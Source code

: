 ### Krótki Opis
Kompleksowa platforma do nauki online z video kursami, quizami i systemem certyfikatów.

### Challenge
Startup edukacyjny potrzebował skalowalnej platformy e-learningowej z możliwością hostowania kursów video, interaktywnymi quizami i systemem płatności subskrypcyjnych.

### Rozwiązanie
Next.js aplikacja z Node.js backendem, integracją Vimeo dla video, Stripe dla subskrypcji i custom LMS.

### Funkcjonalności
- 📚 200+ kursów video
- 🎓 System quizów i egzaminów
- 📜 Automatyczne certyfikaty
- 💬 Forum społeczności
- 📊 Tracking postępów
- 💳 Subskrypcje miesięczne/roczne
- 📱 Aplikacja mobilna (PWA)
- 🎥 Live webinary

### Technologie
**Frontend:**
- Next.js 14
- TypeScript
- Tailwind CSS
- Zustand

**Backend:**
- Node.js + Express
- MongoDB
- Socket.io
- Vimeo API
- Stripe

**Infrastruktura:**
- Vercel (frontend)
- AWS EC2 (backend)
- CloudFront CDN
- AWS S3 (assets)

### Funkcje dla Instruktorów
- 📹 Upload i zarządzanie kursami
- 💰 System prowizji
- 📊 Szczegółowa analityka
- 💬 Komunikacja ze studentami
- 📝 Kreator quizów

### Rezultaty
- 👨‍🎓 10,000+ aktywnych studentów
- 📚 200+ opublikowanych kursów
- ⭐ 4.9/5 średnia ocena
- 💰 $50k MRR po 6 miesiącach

==

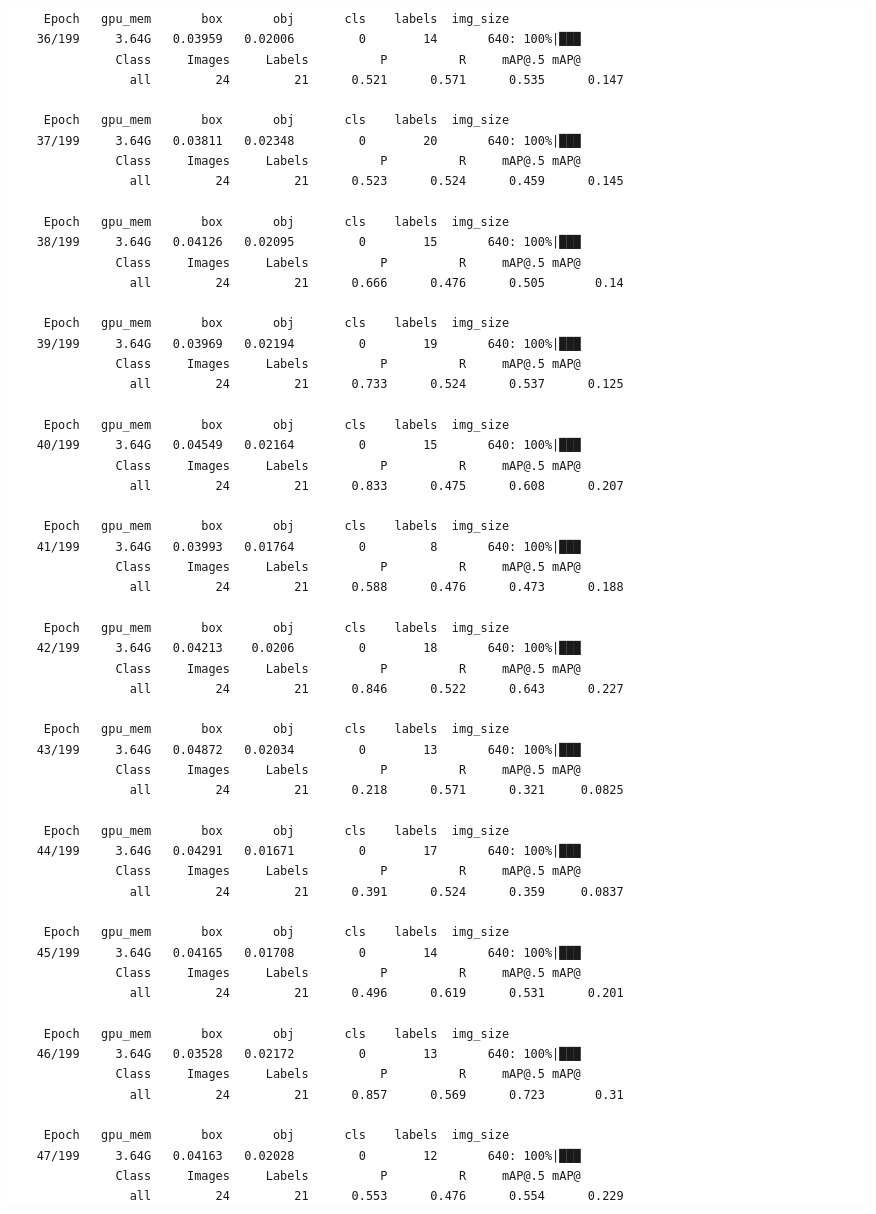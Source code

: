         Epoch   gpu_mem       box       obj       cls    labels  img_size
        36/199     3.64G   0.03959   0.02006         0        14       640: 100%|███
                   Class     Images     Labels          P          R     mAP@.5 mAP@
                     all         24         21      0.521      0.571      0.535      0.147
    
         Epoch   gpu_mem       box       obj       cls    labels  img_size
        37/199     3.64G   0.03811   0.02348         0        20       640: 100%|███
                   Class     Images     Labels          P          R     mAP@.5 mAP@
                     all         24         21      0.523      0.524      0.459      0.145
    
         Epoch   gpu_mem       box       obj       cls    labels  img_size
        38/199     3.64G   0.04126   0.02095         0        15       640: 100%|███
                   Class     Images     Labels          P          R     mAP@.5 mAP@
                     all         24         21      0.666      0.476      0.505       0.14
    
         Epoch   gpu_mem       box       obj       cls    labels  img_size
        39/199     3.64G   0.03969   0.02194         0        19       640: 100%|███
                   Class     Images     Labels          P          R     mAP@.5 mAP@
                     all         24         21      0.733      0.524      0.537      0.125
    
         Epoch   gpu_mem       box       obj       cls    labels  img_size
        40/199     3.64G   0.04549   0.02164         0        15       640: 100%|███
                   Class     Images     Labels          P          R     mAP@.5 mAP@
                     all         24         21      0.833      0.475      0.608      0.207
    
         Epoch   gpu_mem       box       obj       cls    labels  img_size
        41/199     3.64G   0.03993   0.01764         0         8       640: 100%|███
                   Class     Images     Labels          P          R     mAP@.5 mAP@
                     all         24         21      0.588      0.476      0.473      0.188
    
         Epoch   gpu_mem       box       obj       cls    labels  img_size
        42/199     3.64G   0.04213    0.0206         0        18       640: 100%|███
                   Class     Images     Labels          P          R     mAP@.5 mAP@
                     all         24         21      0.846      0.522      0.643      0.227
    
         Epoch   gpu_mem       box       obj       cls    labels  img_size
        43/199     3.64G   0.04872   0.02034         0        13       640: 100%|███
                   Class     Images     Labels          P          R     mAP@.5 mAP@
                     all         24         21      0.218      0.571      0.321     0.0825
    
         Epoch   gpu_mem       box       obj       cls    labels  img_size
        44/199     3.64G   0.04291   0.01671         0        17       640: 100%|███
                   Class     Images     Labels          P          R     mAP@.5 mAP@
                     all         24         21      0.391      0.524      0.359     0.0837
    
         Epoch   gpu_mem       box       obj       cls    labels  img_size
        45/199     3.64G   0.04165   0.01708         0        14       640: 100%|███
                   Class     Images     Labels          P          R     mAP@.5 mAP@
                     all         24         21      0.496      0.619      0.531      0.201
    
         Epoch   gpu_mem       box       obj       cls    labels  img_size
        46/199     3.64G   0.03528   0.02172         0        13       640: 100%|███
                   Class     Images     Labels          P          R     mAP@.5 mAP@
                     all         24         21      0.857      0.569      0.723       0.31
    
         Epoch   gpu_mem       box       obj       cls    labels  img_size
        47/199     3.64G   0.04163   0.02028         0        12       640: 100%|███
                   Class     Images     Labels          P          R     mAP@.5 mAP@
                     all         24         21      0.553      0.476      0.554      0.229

...

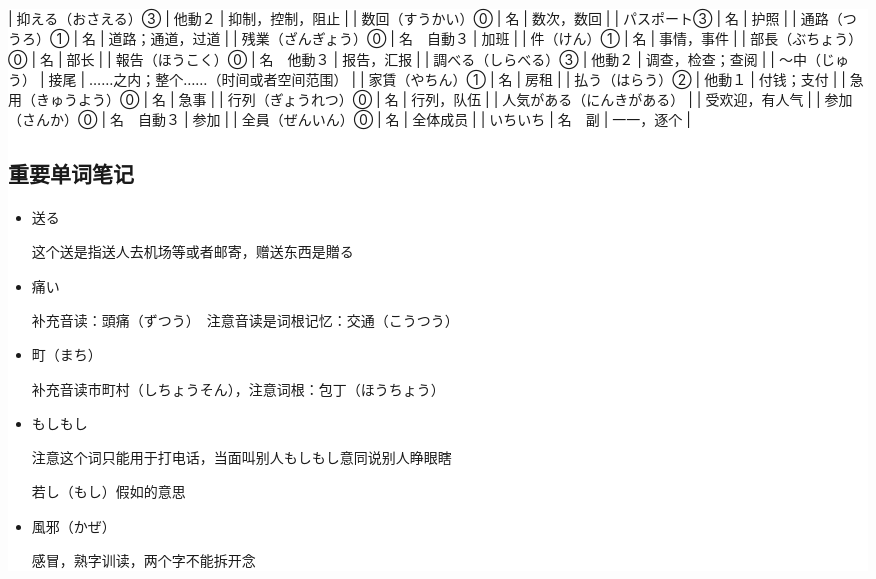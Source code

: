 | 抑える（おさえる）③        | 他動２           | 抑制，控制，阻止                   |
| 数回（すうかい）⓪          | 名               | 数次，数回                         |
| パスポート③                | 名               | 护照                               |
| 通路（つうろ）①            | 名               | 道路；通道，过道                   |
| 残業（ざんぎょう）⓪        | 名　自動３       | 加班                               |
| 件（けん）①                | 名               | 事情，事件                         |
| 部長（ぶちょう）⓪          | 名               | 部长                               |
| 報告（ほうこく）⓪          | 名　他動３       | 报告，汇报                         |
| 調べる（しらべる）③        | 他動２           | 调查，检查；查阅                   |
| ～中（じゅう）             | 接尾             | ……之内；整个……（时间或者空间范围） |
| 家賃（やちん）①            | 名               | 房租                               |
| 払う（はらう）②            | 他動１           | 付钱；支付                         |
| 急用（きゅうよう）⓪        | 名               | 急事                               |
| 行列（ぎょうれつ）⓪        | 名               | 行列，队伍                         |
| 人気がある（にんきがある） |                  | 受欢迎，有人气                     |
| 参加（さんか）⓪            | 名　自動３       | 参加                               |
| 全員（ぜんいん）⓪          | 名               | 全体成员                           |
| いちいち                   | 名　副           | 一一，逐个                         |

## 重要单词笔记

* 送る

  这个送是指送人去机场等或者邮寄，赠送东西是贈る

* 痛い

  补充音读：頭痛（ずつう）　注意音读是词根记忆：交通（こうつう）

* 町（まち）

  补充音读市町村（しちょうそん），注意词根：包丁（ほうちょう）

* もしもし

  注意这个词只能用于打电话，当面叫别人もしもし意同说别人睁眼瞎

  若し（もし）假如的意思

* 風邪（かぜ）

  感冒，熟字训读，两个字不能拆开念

- **WORK ORDER**:
Starting at the line that has "- 💬 Forum społeczności" in the records above, restate word for word every line until the one that has "- 💰 $50k MRR po 6 miesiącach", and include that one as well.

- **EXERCISE SOLUTION**:
- 💬 Forum społeczności
- 📊 Tracking postępów
- 💳 Subskrypcje miesięczne/roczne
- 📱 Aplikacja mobilna (PWA)
- 🎥 Live webinary

### Technologie
**Frontend:**
- Next.js 14
- TypeScript
- Tailwind CSS
- Zustand

**Backend:**
- Node.js + Express
- MongoDB
- Socket.io
- Vimeo API
- Stripe

**Infrastruktura:**
- Vercel (frontend)
- AWS EC2 (backend)
- CloudFront CDN
- AWS S3 (assets)

### Funkcje dla Instruktorów
- 📹 Upload i zarządzanie kursami
- 💰 System prowizji
- 📊 Szczegółowa analityka
- 💬 Komunikacja ze studentami
- 📝 Kreator quizów

### Rezultaty
- 👨‍🎓 10,000+ aktywnych studentów
- 📚 200+ opublikowanych kursów
- ⭐ 4.9/5 średnia ocena
- 💰 $50k MRR po 6 miesiącach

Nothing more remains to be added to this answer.